No espaço de um ano apareceu a Iniciativa Liberal, o Aliança, que se classifica como sócio-liberal, privilegiando a vertente económica, e o Democracia21, um movimento cívico liberal que espera ter as 7500 assinaturas para se constituir como partido ainda antes do final do ano. Num outro extremo, o libertarianismo, corrente anarco-capitalista, já anda por cá desde 2012, arrastando no tempo a constituição do Partido Libertário Português como partido, no sentido formal.

A política em Portugal é outra

Para Nuno Garoupa é importante entender que “a direita em Portugal resultou dos equilíbrios de 1975”. “Por isso há um partido que se diz social-democrata e outro centrista quando, na verdade, ambos, representam a direita sociológica. Em Portugal, convencionou-se chamar 'social-democrata' ao social conservador, 'centrista' à direita tradicional e mais recentemente 'liberal' a uma direita mais radicalizada”, clarifica o economista.

Esta descoordenação entre toponímias e a ação real, nascida da realidade política portuguesa do pós-25 de Abril dominada pelos partidos de esquerda, PS e PCP, dificultam a vida a Sofia Afonso Ferreira, fundadora do Democracia21 (D21) aquando, nas reuniões do ALDE Group, o grupo parlamentar do partido liberal europeu, onde ocupa um cargo no comité de membros a título individual.
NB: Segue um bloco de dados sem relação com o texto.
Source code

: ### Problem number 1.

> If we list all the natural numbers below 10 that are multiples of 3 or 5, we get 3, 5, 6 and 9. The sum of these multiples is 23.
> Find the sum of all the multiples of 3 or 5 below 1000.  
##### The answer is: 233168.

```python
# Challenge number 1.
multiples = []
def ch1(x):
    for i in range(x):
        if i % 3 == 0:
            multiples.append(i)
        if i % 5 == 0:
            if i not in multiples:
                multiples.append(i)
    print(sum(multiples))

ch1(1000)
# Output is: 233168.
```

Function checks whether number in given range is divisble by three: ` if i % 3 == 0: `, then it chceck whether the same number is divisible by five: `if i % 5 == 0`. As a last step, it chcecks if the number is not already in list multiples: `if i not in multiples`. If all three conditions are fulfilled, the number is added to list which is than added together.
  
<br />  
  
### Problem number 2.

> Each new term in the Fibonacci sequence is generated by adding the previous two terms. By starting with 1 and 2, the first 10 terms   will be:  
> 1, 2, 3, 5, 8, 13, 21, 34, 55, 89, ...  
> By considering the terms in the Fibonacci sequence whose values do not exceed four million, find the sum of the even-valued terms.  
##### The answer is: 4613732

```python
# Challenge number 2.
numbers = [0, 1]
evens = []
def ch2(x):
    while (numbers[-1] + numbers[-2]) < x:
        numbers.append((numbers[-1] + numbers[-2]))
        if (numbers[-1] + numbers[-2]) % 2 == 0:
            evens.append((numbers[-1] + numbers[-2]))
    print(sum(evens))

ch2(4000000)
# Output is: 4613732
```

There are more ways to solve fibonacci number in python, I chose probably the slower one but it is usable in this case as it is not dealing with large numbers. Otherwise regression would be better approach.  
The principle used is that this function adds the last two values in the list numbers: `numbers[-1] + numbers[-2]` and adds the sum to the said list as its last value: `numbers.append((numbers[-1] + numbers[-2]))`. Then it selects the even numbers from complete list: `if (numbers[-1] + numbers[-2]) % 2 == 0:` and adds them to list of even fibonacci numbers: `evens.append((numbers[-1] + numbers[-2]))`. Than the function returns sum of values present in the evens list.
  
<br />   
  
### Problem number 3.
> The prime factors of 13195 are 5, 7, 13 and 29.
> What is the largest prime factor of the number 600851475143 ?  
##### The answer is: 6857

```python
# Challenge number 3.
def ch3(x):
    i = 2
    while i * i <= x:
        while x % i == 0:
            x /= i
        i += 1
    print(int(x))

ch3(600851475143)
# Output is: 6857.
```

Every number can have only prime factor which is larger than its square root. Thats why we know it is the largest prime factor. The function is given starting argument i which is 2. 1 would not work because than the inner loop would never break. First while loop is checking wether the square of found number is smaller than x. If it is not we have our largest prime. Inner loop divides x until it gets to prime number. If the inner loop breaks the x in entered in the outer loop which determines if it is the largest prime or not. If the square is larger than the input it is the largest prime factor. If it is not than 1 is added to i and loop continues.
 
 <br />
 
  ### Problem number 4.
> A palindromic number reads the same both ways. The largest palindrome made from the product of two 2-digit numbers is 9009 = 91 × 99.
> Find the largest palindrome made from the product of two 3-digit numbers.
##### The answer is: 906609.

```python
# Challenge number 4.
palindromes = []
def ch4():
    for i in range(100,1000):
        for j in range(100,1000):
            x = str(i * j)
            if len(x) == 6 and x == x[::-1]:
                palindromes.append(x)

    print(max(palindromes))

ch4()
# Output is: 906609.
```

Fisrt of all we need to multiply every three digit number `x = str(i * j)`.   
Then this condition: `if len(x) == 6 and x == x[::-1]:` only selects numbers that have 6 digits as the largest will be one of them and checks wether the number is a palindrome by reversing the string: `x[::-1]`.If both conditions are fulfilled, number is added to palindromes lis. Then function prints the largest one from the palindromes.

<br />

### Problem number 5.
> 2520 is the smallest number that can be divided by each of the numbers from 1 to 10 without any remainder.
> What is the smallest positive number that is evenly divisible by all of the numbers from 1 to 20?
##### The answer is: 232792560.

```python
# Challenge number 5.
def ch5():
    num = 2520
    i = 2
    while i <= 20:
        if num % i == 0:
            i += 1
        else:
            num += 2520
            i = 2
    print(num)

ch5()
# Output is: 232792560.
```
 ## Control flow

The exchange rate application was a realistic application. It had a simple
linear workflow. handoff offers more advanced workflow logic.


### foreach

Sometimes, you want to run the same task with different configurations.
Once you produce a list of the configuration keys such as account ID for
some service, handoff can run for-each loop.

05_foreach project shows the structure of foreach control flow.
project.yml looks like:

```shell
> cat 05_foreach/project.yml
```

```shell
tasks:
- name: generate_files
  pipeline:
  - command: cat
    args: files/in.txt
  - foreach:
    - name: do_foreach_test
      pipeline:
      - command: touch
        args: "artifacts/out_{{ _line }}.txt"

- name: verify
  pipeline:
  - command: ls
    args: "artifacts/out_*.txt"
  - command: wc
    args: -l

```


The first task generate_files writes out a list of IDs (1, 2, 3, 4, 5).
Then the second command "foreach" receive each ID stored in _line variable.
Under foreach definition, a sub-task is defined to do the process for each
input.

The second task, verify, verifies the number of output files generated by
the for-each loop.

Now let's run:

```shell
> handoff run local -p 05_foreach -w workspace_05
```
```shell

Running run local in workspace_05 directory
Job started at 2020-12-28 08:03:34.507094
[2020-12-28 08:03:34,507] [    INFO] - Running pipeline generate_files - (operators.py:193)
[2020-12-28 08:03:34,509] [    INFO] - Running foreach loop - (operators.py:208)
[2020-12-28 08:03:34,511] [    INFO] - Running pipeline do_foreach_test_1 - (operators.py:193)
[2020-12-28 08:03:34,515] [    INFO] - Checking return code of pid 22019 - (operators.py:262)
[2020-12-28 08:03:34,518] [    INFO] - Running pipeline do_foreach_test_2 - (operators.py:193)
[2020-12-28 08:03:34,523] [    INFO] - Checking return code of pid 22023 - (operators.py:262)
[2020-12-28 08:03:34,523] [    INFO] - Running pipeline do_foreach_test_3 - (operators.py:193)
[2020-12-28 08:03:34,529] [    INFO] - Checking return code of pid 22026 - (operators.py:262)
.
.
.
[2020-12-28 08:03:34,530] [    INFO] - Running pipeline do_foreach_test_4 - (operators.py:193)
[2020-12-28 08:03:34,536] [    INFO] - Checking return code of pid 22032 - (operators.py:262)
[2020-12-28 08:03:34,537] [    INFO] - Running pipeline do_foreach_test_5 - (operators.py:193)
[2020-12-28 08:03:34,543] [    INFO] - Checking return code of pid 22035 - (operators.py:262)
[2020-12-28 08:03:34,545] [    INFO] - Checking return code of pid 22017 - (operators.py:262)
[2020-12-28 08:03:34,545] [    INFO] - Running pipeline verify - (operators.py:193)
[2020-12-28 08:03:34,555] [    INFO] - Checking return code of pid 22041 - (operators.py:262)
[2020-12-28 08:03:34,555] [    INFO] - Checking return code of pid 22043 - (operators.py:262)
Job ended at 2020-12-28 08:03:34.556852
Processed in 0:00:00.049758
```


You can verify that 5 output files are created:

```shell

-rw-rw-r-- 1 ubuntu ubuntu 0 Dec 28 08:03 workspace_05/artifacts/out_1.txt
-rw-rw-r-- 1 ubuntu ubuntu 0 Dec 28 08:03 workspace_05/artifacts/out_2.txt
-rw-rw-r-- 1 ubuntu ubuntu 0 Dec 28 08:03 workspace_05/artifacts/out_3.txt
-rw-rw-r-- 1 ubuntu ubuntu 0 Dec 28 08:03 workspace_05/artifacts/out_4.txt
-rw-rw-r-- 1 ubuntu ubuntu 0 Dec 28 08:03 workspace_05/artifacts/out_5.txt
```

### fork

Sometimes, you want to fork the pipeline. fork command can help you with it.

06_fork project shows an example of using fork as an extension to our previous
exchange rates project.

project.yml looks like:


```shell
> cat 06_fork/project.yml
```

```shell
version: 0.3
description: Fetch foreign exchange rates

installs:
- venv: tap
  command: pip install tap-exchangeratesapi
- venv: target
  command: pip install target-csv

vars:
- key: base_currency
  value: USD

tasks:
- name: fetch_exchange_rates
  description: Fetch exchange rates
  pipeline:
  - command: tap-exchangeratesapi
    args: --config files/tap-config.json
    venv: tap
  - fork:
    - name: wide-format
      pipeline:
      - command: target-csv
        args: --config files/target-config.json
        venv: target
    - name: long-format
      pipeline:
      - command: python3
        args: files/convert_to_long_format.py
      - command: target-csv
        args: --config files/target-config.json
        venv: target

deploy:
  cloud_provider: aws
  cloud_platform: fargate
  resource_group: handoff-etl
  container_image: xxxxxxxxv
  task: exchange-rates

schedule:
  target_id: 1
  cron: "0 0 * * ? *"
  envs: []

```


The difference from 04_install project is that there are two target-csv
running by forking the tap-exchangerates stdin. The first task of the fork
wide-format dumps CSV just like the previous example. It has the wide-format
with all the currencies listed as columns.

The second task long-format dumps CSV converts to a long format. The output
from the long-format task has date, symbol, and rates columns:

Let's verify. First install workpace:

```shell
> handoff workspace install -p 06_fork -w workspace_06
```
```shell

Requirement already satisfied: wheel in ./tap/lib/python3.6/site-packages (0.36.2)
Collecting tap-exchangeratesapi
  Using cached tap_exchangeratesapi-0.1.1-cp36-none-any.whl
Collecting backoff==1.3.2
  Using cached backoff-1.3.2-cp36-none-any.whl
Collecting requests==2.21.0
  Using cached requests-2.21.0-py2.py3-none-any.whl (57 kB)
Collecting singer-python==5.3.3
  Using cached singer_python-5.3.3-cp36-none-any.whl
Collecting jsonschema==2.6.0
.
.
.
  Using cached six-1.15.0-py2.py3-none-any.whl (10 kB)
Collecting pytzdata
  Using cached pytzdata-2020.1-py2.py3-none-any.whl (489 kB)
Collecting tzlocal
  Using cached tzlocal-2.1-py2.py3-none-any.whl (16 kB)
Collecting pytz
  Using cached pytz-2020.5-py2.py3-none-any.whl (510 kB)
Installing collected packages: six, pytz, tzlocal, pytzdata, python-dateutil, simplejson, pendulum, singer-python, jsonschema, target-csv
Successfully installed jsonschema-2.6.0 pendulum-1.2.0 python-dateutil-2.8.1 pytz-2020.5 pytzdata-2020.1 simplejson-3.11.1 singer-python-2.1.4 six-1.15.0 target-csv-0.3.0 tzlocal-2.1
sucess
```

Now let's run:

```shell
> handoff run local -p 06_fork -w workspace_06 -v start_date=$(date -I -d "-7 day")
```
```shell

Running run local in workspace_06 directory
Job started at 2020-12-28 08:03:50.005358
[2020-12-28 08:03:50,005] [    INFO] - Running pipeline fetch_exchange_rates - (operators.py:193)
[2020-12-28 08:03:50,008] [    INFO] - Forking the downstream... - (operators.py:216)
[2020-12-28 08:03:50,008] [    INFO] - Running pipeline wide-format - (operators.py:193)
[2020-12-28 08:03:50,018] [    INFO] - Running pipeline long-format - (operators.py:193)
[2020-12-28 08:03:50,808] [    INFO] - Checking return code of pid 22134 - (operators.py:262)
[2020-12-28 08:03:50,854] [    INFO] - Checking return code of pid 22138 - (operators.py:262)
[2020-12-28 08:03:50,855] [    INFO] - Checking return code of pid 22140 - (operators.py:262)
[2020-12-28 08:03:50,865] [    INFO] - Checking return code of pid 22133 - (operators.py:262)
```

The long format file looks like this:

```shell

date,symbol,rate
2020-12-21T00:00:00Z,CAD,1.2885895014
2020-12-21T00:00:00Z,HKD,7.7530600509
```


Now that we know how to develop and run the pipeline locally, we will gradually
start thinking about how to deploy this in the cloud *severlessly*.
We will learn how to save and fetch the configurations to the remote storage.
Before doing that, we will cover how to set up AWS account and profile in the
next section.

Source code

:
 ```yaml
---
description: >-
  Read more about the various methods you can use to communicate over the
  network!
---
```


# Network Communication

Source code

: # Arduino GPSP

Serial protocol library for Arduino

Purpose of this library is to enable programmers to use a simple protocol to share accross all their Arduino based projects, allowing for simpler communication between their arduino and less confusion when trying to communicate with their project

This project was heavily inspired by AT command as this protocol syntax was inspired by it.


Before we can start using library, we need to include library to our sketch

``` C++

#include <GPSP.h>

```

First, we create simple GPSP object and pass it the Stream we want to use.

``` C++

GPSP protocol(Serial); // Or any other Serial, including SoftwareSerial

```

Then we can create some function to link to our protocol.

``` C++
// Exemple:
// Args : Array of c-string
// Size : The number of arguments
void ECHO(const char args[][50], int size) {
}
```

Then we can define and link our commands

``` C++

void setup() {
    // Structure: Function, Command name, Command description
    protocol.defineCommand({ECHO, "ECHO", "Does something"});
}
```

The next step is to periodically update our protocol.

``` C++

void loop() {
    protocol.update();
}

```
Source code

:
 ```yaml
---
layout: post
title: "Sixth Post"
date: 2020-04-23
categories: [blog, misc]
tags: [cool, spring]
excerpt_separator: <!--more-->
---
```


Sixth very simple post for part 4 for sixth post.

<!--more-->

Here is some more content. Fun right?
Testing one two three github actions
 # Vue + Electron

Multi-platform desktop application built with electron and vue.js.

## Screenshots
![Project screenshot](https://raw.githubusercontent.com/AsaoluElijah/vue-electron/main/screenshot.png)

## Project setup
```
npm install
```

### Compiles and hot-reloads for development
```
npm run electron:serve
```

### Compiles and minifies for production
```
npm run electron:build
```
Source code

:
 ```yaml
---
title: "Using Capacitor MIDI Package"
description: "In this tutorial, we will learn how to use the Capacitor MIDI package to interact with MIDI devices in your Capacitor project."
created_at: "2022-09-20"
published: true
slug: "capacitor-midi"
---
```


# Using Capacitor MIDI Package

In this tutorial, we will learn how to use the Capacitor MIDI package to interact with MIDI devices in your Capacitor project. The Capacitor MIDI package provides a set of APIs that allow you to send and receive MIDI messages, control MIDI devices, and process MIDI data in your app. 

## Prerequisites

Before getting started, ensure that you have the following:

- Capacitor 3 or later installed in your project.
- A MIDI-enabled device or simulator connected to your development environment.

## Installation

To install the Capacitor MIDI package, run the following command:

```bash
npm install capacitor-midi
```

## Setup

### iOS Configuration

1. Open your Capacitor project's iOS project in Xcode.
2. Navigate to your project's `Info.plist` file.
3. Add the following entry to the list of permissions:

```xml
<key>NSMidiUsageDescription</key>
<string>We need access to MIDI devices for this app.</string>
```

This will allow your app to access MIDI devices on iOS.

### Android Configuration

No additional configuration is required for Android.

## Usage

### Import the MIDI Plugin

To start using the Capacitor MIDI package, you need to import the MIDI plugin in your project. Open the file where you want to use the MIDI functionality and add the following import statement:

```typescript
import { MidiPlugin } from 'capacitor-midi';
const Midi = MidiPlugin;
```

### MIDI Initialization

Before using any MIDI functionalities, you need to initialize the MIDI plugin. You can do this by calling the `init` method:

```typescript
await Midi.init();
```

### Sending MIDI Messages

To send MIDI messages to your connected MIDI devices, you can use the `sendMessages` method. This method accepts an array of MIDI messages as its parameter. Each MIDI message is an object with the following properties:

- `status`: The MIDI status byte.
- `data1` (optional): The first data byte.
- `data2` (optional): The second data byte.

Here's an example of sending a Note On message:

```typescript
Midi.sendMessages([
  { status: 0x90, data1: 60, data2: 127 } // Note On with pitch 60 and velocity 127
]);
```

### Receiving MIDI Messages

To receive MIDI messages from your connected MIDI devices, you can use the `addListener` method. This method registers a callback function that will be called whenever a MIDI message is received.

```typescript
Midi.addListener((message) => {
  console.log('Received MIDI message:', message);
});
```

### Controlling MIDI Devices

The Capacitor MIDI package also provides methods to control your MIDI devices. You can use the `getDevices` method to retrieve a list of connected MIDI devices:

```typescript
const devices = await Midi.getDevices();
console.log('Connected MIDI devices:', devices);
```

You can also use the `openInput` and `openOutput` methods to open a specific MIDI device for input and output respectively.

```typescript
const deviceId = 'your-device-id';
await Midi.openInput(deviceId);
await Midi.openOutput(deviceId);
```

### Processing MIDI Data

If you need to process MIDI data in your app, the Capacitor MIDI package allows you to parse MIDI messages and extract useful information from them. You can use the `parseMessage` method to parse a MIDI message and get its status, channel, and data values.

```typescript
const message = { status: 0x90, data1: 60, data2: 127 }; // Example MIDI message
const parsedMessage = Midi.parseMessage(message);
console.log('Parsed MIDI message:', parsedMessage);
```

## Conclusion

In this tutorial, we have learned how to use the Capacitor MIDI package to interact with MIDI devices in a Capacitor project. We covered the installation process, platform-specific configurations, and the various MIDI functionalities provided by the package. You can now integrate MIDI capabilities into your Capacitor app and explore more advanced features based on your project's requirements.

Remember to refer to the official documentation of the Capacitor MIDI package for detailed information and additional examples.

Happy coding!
Lá, diz que sente alguma estranheza sempre que explica a teia política portuguesa.

“Em Portugal, mal se fala de liberal, como as pessoas não estão habituadas a ver partidos liberais e de serem confrontadas com aquilo que se defende, então são neoliberais. Fascistas, quase” — Sofia Afonso Ferreira, Democracia 21

“No início tinha muita dificuldade em explicar que estava à frente de um movimento que era liberal de direita. Perante a Europa, aquilo que nós defendemos é algo considerado de centro. Tendo logo este desfasamento [ao nível da nomenclatura], torna-se muito difícil de explicar que defendemos uma redução do papel do Estado, da carga fiscal e reformas numa série de setores que só a direita em Portugal é que estaria disposta a apoiar”, explica.

Lá fora, na Europa, o espetro é outro, conta-nos Sofia. “Há pessoas que dizem que são de esquerda que têm, se calhar, visões mais de direita do que nós, só que nós estamos desfasados. No espetro partidário português, eu não conto com o PNR, são poucas pessoas e têm pouca expressão, mas talvez seja o único partido de direita pura e dura. Lá fora há partidos de centro direita que ultrapassam o PNR em termos daquilo que sentem”.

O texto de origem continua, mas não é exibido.